唐河的心一突突。
他來,就沒抱這個念想。
但是她一提,腦海中頓時就有賊拉清晰的畫面。
這特么的,誰頂得住啊。
哪怕冬天穿得厚。
唐河也扎了菲菲一槍。
菲菲的臉,頓時就紅了。
這時,杜立秋湊了過來,探頭還沒說話呢,菲菲就按著他的臉把他推開。
“這回沒你什么事兒。
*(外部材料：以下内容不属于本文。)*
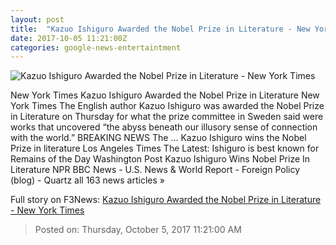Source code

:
 ```yaml
---
layout: post
title:  "Kazuo Ishiguro Awarded the Nobel Prize in Literature - New York Times"
date: 2017-10-05 11:21:00Z
categories: google-news-entertaintment
---
```


![Kazuo Ishiguro Awarded the Nobel Prize in Literature - New York Times](https://static01.nyt.com/images/2017/10/06/world/06Nobel/06Nobel-facebookJumbo.jpg)

New York Times Kazuo Ishiguro Awarded the Nobel Prize in Literature New York Times The English author Kazuo Ishiguro was awarded the Nobel Prize in Literature on Thursday for what the prize committee in Sweden said were works that uncovered “the abyss beneath our illusory sense of connection with the world.” BREAKING NEWS The ... Kazuo Ishiguro wins the Nobel Prize in literature Los Angeles Times The Latest: Ishiguro is best known for Remains of the Day Washington Post Kazuo Ishiguro Wins Nobel Prize In Literature NPR BBC News - U.S. News & World Report - Foreign Policy (blog) - Quartz all 163 news articles »


Full story on F3News: [Kazuo Ishiguro Awarded the Nobel Prize in Literature - New York Times](http://www.f3nws.com/n/WQZNXG)

> Posted on: Thursday, October 5, 2017 11:21:00 AM
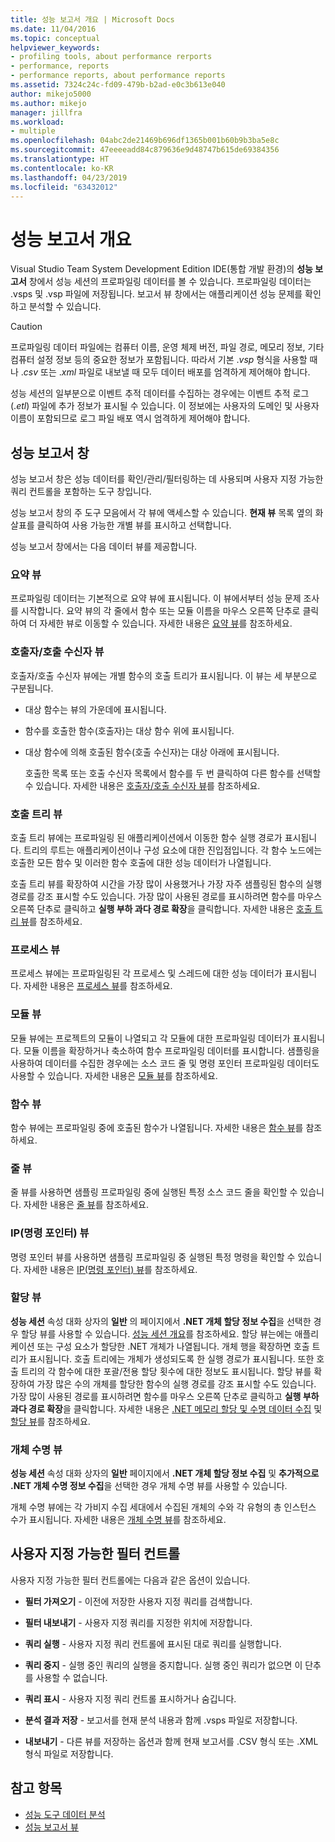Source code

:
 ```yaml
---
title: 성능 보고서 개요 | Microsoft Docs
ms.date: 11/04/2016
ms.topic: conceptual
helpviewer_keywords:
- profiling tools, about performance rerports
- performance, reports
- performance reports, about performance reports
ms.assetid: 7324c24c-fd09-479b-b2ad-e0c3b613e040
author: mikejo5000
ms.author: mikejo
manager: jillfra
ms.workload:
- multiple
ms.openlocfilehash: 04abc2de21469b696df1365b001b60b9b3ba5e8c
ms.sourcegitcommit: 47eeeeadd84c879636e9d48747b615de69384356
ms.translationtype: HT
ms.contentlocale: ko-KR
ms.lasthandoff: 04/23/2019
ms.locfileid: "63432012"
---
```

# <a name="performance-report-overview"></a>성능 보고서 개요
Visual Studio Team System Development Edition IDE(통합 개발 환경)의 **성능 보고서** 창에서 성능 세션의 프로파일링 데이터를 볼 수 있습니다. 프로파일링 데이터는 .vsps 및 .vsp 파일에 저장됩니다. 보고서 뷰 창에서는 애플리케이션 성능 문제를 확인하고 분석할 수 있습니다.

> [!CAUTION]
> 프로파일링 데이터 파일에는 컴퓨터 이름, 운영 체제 버전, 파일 경로, 메모리 정보, 기타 컴퓨터 설정 정보 등의 중요한 정보가 포함됩니다. 따라서 기본 .*vsp* 형식을 사용할 때나 .*csv* 또는 .*xml* 파일로 내보낼 때 모두 데이터 배포를 엄격하게 제어해야 합니다.
>
> 성능 세션의 일부분으로 이벤트 추적 데이터를 수집하는 경우에는 이벤트 추적 로그(.*etl*) 파일에 추가 정보가 표시될 수 있습니다. 이 정보에는 사용자의 도메인 및 사용자 이름이 포함되므로 로그 파일 배포 역시 엄격하게 제어해야 합니다.

## <a name="performance-report-window"></a>성능 보고서 창
 성능 보고서 창은 성능 데이터를 확인/관리/필터링하는 데 사용되며 사용자 지정 가능한 쿼리 컨트롤을 포함하는 도구 창입니다.

 성능 보고서 창의 주 도구 모음에서 각 뷰에 액세스할 수 있습니다. **현재 뷰** 목록 옆의 화살표를 클릭하여 사용 가능한 개별 뷰를 표시하고 선택합니다.

 성능 보고서 창에서는 다음 데이터 뷰를 제공합니다.

### <a name="summary-view"></a>요약 뷰
 프로파일링 데이터는 기본적으로 요약 뷰에 표시됩니다. 이 뷰에서부터 성능 문제 조사를 시작합니다. 요약 뷰의 각 줄에서 함수 또는 모듈 이름을 마우스 오른쪽 단추로 클릭하여 더 자세한 뷰로 이동할 수 있습니다. 자세한 내용은 [요약 뷰](../profiling/summary-view.md)를 참조하세요.

### <a name="callercallee-view"></a>호출자/호출 수신자 뷰
 호출자/호출 수신자 뷰에는 개별 함수의 호출 트리가 표시됩니다. 이 뷰는 세 부분으로 구분됩니다.

- 대상 함수는 뷰의 가운데에 표시됩니다.

- 함수를 호출한 함수(호출자)는 대상 함수 위에 표시됩니다.

- 대상 함수에 의해 호출된 함수(호출 수신자)는 대상 아래에 표시됩니다.

  호출한 목록 또는 호출 수신자 목록에서 함수를 두 번 클릭하여 다른 함수를 선택할 수 있습니다. 자세한 내용은 [호출자/호출 수신자 뷰](../profiling/caller-callee-view.md)를 참조하세요.

### <a name="call-tree-view"></a>호출 트리 뷰
 호출 트리 뷰에는 프로파일링 된 애플리케이션에서 이동한 함수 실행 경로가 표시됩니다. 트리의 루트는 애플리케이션이나 구성 요소에 대한 진입점입니다. 각 함수 노드에는 호출한 모든 함수 및 이러한 함수 호출에 대한 성능 데이터가 나열됩니다.

 호출 트리 뷰를 확장하여 시간을 가장 많이 사용했거나 가장 자주 샘플링된 함수의 실행 경로를 강조 표시할 수도 있습니다. 가장 많이 사용된 경로를 표시하려면 함수를 마우스 오른쪽 단추로 클릭하고 **실행 부하 과다 경로 확장**을 클릭합니다. 자세한 내용은 [호출 트리 뷰](../profiling/call-tree-view.md)를 참조하세요.

### <a name="process-view"></a>프로세스 뷰
 프로세스 뷰에는 프로파일링된 각 프로세스 및 스레드에 대한 성능 데이터가 표시됩니다. 자세한 내용은 [프로세스 뷰](../profiling/process-view.md)를 참조하세요.

### <a name="modules-view"></a>모듈 뷰
 모듈 뷰에는 프로젝트의 모듈이 나열되고 각 모듈에 대한 프로파일링 데이터가 표시됩니다. 모듈 이름을 확장하거나 축소하여 함수 프로파일링 데이터를 표시합니다. 샘플링을 사용하여 데이터를 수집한 경우에는 소스 코드 줄 및 명령 포인터 프로파일링 데이터도 사용할 수 있습니다. 자세한 내용은 [모듈 뷰](../profiling/modules-view.md)를 참조하세요.

### <a name="functions-view"></a>함수 뷰
 함수 뷰에는 프로파일링 중에 호출된 함수가 나열됩니다. 자세한 내용은 [함수 뷰](../profiling/functions-view.md)를 참조하세요.

### <a name="line-view"></a>줄 뷰
 줄 뷰를 사용하면 샘플링 프로파일링 중에 실행된 특정 소스 코드 줄을 확인할 수 있습니다. 자세한 내용은 [줄 뷰](../profiling/lines-view.md)를 참조하세요.

### <a name="instruction-pointer-ip-view"></a>IP(명령 포인터) 뷰
 명령 포인터 뷰를 사용하면 샘플링 프로파일링 중 실행된 특정 명령을 확인할 수 있습니다. 자세한 내용은 [IP(명령 포인터) 뷰](../profiling/instruction-pointers-ips-view.md)를 참조하세요.

### <a name="allocation-view"></a>할당 뷰
 **성능 세션** 속성 대화 상자의 **일반** 의 페이지에서 **.NET 개체 할당 정보 수집**을 선택한 경우 할당 뷰를 사용할 수 있습니다. [성능 세션 개요](../profiling/performance-session-overview.md)를 참조하세요. 할당 뷰는에는 애플리케이션 또는 구성 요소가 할당한 .NET 개체가 나열됩니다. 개체 행을 확장하면 호출 트리가 표시됩니다. 호출 트리에는 개체가 생성되도록 한 실행 경로가 표시됩니다. 또한 호출 트리의 각 함수에 대한 포괄/전용 할당 횟수에 대한 정보도 표시됩니다. 할당 뷰를 확장하여 가장 많은 수의 개체를 할당한 함수의 실행 경로를 강조 표시할 수도 있습니다. 가장 많이 사용된 경로를 표시하려면 함수를 마우스 오른쪽 단추로 클릭하고 **실행 부하 과다 경로 확장**을 클릭합니다. 자세한 내용은 [.NET 메모리 할당 및 수명 데이터 수집](../profiling/collecting-dotnet-memory-allocation-and-lifetime-data.md) 및 [할당 뷰](../profiling/dotnet-memory-allocations-view.md)를 참조하세요.

### <a name="objects-lifetime-view"></a>개체 수명 뷰
 **성능 세션** 속성 대화 상자의 **일반** 페이지에서 **.NET 개체 할당 정보 수집** 및 **추가적으로 .NET 개체 수명 정보 수집**을 선택한 경우 개체 수명 뷰를 사용할 수 있습니다.

 개체 수명 뷰에는 각 가비지 수집 세대에서 수집된 개체의 수와 각 유형의 총 인스턴스 수가 표시됩니다. 자세한 내용은 [개체 수명 뷰](../profiling/object-lifetime-view.md)를 참조하세요.

## <a name="customizable-filter-control"></a>사용자 지정 가능한 필터 컨트롤
 사용자 지정 가능한 필터 컨트롤에는 다음과 같은 옵션이 있습니다.

- **필터 가져오기** - 이전에 저장한 사용자 지정 쿼리를 검색합니다.

- **필터 내보내기** - 사용자 지정 쿼리를 지정한 위치에 저장합니다.

- **쿼리 실행** - 사용자 지정 쿼리 컨트롤에 표시된 대로 쿼리를 실행합니다.

- **쿼리 중지** - 실행 중인 쿼리의 실행을 중지합니다. 실행 중인 쿼리가 없으면 이 단추를 사용할 수 없습니다.

- **쿼리 표시** - 사용자 지정 쿼리 컨트롤 표시하거나 숨깁니다.

- **분석 결과 저장** - 보고서를 현재 분석 내용과 함께 .vsps 파일로 저장합니다.

- **내보내기** - 다른 뷰를 저장하는 옵션과 함께 현재 보고서를 .CSV 형식 또는 .XML 형식 파일로 저장합니다.

## <a name="see-also"></a>참고 항목
- [성능 도구 데이터 분석](../profiling/analyzing-performance-tools-data.md)
- [성능 보고서 뷰](../profiling/performance-report-views.md)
”
“噢,那行,唐兒你抓住機會,要不要整點藥?”
“我有!”菲菲說。
唐河一想到上回,這娘們兒偷摸的給自己下藥,頓時就是一突突。
韓建軍也過來,跟菲菲一笑,然后兩人握手。
韓建軍笑道:“菲菲,新婚快樂!”
菲菲白了他一眼:“快不快樂,你還不知道嗎?”
韓建軍說:“你這話,說的容易讓人誤會啊,給,這是給你的新婚禮物!”
韓建軍說著,把包裹得嚴嚴實實的龍涎香遞給菲菲。
菲菲一抽鼻子,“這是什么味兒啊!”
韓建軍道:“別不知足啊,這是龍涎香,我在海里撈到的,有錢都買不到的好東西!”
用不著解釋,龍涎香這仨字,就足以說明問題了。
菲菲很開心,跟韓建軍熟絡中又帶著客氣,有一種第二次握手的既視感。
很難想像,此前韓建軍是一條那么忠誠的舔狗。
菲菲抱住了唐河的胳膊,一邊走一邊說:“你送我的禮物呢?”
唐河無奈地說:“這不是還沒來得及嗎!”
菲菲說:“給我買個金鐲子壓箱底吧,萬一以后日子不好過了,也能讓我渡過難關!”
唐河暗抹了一把冷汗,你特么一個二代千金,捧的是金飯碗,你還好意思跟我說日子不好過?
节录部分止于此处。